The create_parser method must return an instance of a class that follows the protocol Parser.
The get_parser_info method must return an object of type ParserInfo
Usage¶
To use a custom parser, install it in the same virtual environment as NiveshPy and run the command:
niveshpy parse my_parser
NiveshPy will use the name defined in your pyproject.toml as a unique key (in this example, my_parser).
Warning
If another installed parser has the same key, your parser may be overwritten. If this happens, a warning will be logged. If you find yourself in this situation, you can change your parser key or advise the user to uninstall the other parser.
Shell Completion¶
NiveshPy CLI supports shell completion. If the user types the partial command niveshpy parse ... and presses Tab, the CLI will look for parsers with keys starting with the partial key entered by the user (or all parsers if no key is provided).
Depending on the terminal, the CLI will show a list of all such keys along with the name defined in your ParserInfo.name
Tip
For this reason, it is recommended that your parser factory return a ParserInfo object quickly. Do not write any initialization code in your parser factory. Any initialization code can be placed in the create_parser method as that will only be called after the user has run the parse command.
Example¶
Example custom parser
class SampleParser:
def __init__(self, file_path: str):
with open(file_path) as f:
self.data = json.loads(f.read())
def get_date_range(self) -> tuple[datetime.date, datetime.date]:
return self.data.start_date, self.data.end_date # (1)
def get_accounts(self) -> list[AccountCreate]:
return [
AccountCreate(name=acc.name, institution=acc.org, properties={"source": "sample"}) # (2)
for acc in self.data.accounts
]
def get_securities(self) -> Iterable[SecurityCreate]:
for acc in self.data.accounts:
for sec in acc.securities:
yield SecurityCreate(
key=sec.key,
name=sec.name,
type=SecurityType.OTHER,
category=SecurityCategory.OTHER,
properties={"source": "sample", "isin": sec.isin}, # (3)
)
def get_transactions(
self, accounts: Iterable[AccountPublic]
) -> Iterable[TransactionCreate]:
accounts_map = {(acc.name, acc.institution): acc.id for acc in accounts}
for acc in self.data.accounts:
account_id = accounts_map.get((acc.name, acc.org))

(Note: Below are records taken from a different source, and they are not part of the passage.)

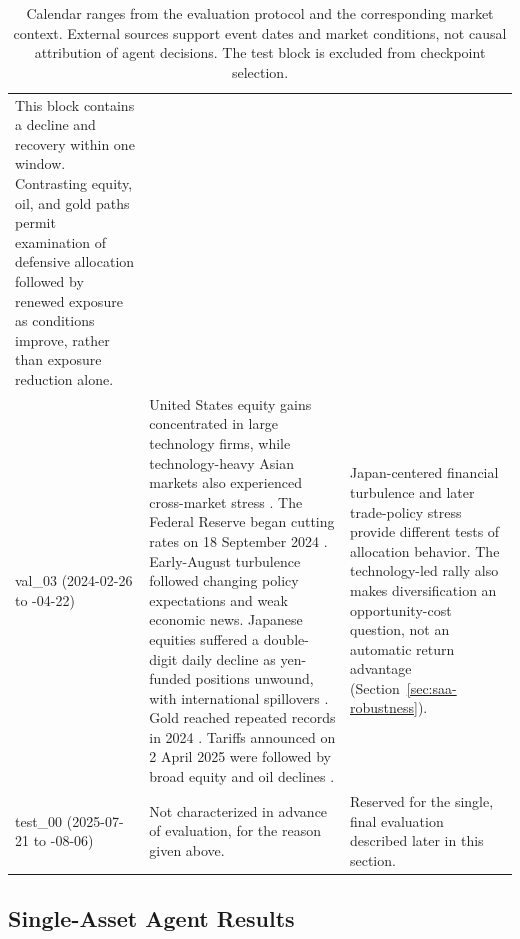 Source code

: \begin{table}[p]
\begin{tabular}{@{}p{2.46cm}p{6.85cm}p{6.85cm}@{}}
This block contains a decline and recovery within one window. Contrasting equity, oil, and gold paths permit examination of defensive allocation followed by renewed exposure as conditions improve, rather than exposure reduction alone. \\
\addlinespace
val\_03 \newline (2024-02-26 to \newline 2025-04-22) &
United States equity gains concentrated in large technology firms, while technology-heavy Asian markets also experienced cross-market stress \cite{BISCarryTrades2024}. The Federal Reserve began cutting rates on 18 September 2024 \cite{FedRateCutSeptember2024}. Early-August turbulence followed changing policy expectations and weak economic news. Japanese equities suffered a double-digit daily decline as yen-funded positions unwound, with international spillovers \cite{BISCarryTrades2024}. Gold reached repeated records in 2024 \cite{WorldGoldCouncil2024}. Tariffs announced on 2 April 2025 were followed by broad equity and oil declines \cite{USReciprocalTariffs2025,IMFGlobalStabilityApril2025,WorldBankCommodityPrices}. &
Japan-centered financial turbulence and later trade-policy stress provide different tests of allocation behavior. The technology-led rally also makes diversification an opportunity-cost question, not an automatic return advantage (Section~\ref{sec:saa-robustness}). \\
\addlinespace
test\_00 \newline (2025-07-21 to \newline 2026-08-06) &
Not characterized in advance of evaluation, for the reason given above. &
Reserved for the single, final evaluation described later in this section. \\
\bottomrule
\end{tabular}
\caption{Calendar ranges from the evaluation protocol and the corresponding market context. External sources support event dates and market conditions, not causal attribution of agent decisions. The test block is excluded from checkpoint selection.}
\label{tab:oos-blocks}
\end{table}


\subsection{Single-Asset Agent Results}
\label{sec:saa-results}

for sec in acc.securities:
for transaction in sec.transactions:
txn_type = TransactionType(transaction.type.lower())
txn = TransactionCreate(
transaction_date=transaction.date,
type=txn_type,
description=transaction.description,
amount=transaction.amount,
units=transaction.units,
security_key=sec.key,
account_id=account_id,
properties={"source": "sample"},
)
yield txn
class SampleParserFactory:
@classmethod
def get_parser_info(cls) -> ParserInfo:
return ParserInfo(
name="Sample Parser",
description="Sample parser.",
file_extensions=[".json"],
password_required=False, # (4)
)
@classmethod
def create_parser(
cls, file_path: Path, password: str | None = None
) -> SampleParser:
file_path = file_path.as_posix()
return SampleParser(file_path)
- Transactions for all provided security-account combinations in the given date-range will be overwritten. This is to ensure transactions remain accurate and current. Keep this in mind when returning these dates.
- It's a good practice to include a
sourcekey in the metadata dictionary for any object you are returning. - You can also include other key-value pairs in the metadata dictionary that may be relevant.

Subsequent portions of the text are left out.